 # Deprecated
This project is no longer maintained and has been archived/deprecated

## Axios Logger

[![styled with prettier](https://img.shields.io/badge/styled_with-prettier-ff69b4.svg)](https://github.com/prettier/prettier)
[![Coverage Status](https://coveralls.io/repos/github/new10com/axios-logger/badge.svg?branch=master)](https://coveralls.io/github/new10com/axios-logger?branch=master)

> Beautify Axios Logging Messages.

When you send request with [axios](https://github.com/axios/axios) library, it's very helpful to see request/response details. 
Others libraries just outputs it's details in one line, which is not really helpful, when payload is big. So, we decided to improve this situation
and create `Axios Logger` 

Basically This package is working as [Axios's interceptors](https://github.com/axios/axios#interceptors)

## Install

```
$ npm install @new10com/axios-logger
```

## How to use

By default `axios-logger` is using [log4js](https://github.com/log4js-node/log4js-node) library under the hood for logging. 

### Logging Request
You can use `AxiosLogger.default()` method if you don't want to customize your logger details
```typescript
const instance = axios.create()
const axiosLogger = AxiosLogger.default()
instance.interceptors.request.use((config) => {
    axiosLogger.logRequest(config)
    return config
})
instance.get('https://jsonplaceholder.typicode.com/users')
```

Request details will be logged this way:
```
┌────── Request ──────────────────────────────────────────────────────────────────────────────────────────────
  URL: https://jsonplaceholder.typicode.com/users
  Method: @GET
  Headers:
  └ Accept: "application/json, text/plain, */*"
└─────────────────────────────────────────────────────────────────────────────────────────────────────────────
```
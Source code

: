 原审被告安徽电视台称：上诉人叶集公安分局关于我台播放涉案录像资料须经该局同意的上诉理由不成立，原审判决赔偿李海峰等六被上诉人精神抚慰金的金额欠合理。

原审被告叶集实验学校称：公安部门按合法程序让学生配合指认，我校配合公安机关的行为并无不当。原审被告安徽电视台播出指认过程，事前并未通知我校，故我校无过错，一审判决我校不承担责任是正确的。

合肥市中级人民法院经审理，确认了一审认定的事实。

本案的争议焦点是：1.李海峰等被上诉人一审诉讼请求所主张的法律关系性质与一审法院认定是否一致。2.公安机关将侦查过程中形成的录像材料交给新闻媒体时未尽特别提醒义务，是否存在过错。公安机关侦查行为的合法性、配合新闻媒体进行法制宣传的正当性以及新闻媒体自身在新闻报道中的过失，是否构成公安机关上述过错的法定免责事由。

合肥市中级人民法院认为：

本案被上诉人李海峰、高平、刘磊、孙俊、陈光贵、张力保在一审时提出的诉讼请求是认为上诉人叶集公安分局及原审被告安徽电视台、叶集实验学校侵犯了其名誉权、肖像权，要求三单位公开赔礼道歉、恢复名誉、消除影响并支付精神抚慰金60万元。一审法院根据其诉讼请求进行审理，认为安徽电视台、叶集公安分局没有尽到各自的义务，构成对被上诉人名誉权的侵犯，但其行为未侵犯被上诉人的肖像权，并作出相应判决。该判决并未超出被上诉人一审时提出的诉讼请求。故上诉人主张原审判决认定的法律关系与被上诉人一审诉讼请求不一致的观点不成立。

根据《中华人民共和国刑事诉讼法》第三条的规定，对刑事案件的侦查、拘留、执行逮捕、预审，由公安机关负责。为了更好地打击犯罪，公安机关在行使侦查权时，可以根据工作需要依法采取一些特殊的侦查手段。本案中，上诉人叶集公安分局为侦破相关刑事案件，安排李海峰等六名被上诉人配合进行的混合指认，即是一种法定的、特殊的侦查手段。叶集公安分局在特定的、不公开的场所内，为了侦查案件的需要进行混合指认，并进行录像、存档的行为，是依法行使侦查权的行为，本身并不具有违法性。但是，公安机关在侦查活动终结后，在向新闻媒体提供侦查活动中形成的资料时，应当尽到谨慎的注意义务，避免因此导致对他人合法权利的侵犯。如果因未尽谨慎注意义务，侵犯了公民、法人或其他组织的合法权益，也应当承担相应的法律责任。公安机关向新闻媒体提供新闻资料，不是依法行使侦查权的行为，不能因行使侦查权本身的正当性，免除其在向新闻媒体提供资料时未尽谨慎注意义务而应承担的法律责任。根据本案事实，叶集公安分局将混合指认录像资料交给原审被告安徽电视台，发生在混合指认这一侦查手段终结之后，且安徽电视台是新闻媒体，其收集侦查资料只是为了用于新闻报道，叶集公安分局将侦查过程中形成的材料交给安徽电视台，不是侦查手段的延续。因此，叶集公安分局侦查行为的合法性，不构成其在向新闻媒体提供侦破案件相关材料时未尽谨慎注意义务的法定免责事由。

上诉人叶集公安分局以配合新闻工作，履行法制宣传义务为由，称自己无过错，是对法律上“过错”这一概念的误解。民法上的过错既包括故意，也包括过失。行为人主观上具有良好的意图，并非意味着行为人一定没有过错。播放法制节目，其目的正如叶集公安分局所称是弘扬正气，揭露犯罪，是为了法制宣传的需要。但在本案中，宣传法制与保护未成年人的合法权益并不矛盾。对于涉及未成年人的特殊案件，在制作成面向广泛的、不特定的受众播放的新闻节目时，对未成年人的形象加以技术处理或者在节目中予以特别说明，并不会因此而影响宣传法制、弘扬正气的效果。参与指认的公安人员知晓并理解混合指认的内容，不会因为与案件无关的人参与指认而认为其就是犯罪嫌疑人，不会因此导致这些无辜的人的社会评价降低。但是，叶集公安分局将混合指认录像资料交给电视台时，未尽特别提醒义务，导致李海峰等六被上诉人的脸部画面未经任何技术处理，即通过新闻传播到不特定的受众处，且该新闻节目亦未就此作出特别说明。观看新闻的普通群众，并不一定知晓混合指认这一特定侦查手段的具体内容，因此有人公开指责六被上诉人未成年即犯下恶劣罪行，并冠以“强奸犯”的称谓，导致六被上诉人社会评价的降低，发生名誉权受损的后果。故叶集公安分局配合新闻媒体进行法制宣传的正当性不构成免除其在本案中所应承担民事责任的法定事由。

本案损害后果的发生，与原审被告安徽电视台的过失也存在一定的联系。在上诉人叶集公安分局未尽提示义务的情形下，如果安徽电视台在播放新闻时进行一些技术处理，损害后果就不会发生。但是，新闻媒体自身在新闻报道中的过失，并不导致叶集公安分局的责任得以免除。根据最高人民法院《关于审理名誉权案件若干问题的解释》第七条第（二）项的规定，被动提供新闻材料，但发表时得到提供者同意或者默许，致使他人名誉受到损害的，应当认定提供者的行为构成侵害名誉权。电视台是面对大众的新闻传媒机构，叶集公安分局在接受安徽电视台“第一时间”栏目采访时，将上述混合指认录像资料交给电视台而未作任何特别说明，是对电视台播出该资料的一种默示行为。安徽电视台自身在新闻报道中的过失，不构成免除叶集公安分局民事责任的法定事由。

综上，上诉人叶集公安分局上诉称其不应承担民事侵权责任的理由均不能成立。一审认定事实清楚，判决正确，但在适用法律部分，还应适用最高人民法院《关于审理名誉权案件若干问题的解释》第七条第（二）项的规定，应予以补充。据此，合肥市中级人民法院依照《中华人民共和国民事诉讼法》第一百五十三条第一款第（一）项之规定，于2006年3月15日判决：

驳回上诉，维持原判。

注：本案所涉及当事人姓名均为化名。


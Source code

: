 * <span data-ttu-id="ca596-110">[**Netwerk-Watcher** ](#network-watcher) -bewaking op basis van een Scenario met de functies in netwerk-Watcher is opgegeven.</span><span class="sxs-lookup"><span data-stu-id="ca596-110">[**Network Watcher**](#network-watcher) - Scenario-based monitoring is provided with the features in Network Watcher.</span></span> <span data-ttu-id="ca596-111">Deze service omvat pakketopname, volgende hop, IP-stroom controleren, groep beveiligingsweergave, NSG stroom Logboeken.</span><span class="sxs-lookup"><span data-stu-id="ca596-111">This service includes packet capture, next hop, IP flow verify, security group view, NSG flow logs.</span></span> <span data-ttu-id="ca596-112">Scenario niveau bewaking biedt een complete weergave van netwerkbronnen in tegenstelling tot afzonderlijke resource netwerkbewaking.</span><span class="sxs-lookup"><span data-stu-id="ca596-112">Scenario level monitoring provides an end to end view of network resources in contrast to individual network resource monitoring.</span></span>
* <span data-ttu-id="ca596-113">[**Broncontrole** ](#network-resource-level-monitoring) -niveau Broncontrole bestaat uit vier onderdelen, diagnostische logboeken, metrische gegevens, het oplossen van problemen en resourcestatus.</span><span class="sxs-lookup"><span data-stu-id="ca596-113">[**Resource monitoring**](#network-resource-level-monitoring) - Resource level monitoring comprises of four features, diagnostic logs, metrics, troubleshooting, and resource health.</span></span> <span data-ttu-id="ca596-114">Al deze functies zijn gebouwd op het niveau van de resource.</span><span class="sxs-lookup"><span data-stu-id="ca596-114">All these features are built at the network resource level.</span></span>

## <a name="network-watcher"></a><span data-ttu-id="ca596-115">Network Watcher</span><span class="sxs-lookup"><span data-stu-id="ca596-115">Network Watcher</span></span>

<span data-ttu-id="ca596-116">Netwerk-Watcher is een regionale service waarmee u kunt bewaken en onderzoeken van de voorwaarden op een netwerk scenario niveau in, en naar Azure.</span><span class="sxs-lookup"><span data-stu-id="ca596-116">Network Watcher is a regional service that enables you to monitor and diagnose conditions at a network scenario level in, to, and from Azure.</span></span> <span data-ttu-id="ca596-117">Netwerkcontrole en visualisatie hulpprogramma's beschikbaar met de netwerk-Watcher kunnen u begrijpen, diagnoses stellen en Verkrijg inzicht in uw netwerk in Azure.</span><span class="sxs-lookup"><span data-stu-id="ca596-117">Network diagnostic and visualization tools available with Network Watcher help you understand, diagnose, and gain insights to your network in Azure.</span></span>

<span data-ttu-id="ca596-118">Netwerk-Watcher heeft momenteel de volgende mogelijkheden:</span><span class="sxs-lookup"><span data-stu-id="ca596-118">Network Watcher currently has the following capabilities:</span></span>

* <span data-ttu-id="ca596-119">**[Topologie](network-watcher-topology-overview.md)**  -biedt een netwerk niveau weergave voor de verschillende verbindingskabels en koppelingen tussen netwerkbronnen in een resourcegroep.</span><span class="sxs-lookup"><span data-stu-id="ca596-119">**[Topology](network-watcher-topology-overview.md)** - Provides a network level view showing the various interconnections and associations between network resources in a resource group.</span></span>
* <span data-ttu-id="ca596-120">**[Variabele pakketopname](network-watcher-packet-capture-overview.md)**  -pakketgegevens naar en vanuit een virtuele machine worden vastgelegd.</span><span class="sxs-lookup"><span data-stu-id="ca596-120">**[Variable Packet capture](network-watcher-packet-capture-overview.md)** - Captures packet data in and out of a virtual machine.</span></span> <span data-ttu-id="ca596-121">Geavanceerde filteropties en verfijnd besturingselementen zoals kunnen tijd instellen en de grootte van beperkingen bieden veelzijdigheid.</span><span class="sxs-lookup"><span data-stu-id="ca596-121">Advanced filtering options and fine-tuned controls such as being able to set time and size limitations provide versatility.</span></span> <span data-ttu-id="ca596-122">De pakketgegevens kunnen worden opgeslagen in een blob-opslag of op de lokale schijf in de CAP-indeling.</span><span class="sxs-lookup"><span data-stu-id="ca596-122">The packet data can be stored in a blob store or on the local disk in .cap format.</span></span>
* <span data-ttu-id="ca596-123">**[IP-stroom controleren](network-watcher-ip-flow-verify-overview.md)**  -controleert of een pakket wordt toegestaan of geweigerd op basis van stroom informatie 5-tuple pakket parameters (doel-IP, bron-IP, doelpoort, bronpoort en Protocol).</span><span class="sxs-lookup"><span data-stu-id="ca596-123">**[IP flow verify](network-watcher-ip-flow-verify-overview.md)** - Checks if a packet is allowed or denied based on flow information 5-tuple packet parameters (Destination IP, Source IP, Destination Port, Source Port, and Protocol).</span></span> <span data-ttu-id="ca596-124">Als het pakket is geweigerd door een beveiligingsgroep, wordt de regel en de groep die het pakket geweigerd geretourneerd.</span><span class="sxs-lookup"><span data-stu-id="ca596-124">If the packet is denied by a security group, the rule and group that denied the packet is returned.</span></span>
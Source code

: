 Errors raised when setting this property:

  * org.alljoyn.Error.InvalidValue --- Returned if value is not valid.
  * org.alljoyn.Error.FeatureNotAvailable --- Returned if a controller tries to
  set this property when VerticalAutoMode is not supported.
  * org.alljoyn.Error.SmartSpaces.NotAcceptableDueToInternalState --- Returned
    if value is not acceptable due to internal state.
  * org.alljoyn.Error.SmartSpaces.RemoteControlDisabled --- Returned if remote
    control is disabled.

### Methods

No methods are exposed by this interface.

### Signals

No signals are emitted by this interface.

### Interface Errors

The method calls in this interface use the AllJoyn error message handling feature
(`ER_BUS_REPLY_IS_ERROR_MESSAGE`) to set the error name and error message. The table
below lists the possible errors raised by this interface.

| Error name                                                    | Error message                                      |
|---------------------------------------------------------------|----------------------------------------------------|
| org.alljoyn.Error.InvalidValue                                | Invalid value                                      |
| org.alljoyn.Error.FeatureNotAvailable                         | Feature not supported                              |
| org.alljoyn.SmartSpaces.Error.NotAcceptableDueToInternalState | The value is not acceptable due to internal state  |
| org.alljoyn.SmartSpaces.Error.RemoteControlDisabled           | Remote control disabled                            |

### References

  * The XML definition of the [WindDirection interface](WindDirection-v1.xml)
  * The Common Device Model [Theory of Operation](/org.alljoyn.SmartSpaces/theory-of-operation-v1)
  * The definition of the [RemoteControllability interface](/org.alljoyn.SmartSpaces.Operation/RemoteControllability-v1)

The problem:
Transcribe verbatim. Cover the lines from the first line of the entries above to the line containing "When you send", inclusive.

Your response:
 # Deprecated
This project is no longer maintained and has been archived/deprecated

## Axios Logger

[![styled with prettier](https://img.shields.io/badge/styled_with-prettier-ff69b4.svg)](https://github.com/prettier/prettier)
[![Coverage Status](https://coveralls.io/repos/github/new10com/axios-logger/badge.svg?branch=master)](https://coveralls.io/github/new10com/axios-logger?branch=master)

> Beautify Axios Logging Messages.

When you send request with [axios](https://github.com/axios/axios) library, it's very helpful to see request/response details. 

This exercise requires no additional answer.